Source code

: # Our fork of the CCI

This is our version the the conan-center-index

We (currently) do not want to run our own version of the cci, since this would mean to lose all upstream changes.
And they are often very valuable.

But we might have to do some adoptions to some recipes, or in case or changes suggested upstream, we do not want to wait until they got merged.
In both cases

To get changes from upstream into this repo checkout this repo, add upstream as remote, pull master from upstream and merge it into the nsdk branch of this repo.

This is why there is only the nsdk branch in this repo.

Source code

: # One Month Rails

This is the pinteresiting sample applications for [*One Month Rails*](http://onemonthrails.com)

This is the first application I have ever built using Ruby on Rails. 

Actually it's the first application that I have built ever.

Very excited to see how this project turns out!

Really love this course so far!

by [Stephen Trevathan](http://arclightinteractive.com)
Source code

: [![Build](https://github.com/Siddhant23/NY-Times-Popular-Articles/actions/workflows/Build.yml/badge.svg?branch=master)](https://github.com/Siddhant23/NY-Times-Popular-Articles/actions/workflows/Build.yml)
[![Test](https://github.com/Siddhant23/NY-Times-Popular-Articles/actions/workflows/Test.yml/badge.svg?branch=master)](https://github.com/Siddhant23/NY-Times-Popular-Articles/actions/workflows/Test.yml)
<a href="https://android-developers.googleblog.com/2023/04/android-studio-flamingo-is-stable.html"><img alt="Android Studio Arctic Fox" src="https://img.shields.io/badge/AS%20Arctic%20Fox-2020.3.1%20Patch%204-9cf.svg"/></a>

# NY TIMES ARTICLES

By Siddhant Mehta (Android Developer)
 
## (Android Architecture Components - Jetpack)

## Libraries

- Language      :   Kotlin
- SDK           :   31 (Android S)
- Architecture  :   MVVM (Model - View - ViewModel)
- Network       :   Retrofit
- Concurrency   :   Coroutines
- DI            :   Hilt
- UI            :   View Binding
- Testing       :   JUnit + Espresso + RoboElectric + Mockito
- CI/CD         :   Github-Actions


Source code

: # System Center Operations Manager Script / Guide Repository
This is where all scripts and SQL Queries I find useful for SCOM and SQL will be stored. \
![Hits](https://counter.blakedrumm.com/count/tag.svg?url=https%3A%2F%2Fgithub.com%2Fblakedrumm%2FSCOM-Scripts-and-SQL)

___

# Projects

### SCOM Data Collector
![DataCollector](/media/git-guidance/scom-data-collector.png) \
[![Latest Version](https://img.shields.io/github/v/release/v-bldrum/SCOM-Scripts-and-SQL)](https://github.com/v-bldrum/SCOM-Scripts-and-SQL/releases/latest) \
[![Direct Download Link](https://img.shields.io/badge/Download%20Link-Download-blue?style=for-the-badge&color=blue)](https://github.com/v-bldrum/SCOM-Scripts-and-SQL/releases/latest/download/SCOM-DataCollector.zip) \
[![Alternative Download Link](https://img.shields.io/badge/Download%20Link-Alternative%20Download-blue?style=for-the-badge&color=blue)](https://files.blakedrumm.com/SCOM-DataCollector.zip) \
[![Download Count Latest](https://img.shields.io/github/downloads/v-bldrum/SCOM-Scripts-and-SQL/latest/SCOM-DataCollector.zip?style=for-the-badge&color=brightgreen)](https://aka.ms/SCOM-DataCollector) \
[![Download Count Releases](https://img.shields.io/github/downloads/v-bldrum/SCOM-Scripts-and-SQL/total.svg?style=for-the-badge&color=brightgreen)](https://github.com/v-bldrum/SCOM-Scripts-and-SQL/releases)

··········

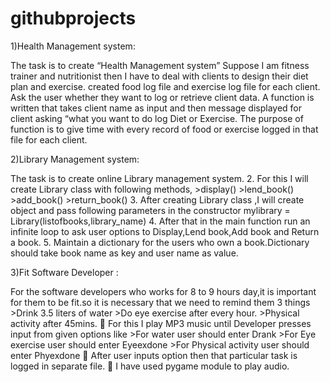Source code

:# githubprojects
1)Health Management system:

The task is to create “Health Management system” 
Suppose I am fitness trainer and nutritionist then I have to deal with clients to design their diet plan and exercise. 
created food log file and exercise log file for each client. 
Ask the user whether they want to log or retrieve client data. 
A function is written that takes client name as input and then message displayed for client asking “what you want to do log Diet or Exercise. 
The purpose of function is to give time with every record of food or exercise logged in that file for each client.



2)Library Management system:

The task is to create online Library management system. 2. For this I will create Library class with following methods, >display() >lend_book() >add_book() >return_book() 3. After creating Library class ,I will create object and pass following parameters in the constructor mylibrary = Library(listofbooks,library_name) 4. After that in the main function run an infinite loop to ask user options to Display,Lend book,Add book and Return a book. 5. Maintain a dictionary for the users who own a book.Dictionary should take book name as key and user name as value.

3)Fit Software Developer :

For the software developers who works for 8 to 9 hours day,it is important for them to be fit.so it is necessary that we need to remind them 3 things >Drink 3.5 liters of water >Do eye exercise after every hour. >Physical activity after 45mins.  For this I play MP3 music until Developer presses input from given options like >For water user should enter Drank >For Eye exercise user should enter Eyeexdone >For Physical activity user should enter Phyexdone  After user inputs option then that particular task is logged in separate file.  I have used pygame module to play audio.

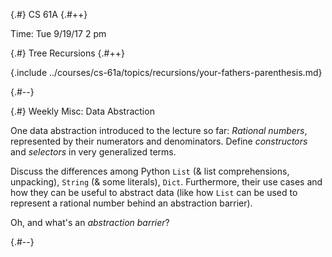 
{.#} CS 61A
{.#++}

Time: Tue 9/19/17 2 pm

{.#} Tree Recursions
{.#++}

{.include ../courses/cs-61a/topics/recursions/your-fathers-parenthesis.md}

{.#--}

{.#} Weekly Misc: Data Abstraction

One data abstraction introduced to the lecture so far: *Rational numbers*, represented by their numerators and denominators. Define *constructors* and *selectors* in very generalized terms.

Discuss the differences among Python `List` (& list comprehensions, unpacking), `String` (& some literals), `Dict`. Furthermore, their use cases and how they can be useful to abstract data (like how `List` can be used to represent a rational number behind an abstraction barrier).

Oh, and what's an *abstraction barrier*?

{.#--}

··········

Exercise
Those lines of the records that contain the string "their" should be identified and copied.

Response area
Suppose I am fitness trainer and nutritionist then I have to deal with clients to design their diet plan and exercise. 
One data abstraction introduced to the lecture so far: *Rational numbers*, represented by their numerators and denominators. Define *constructors* and *selectors* in very generalized terms.
Discuss the differences among Python `List` (& list comprehensions, unpacking), `String` (& some literals), `Dict`. Furthermore, their use cases and how they can be useful to abstract data (like how `List` can be used to represent a rational number behind an abstraction barrier).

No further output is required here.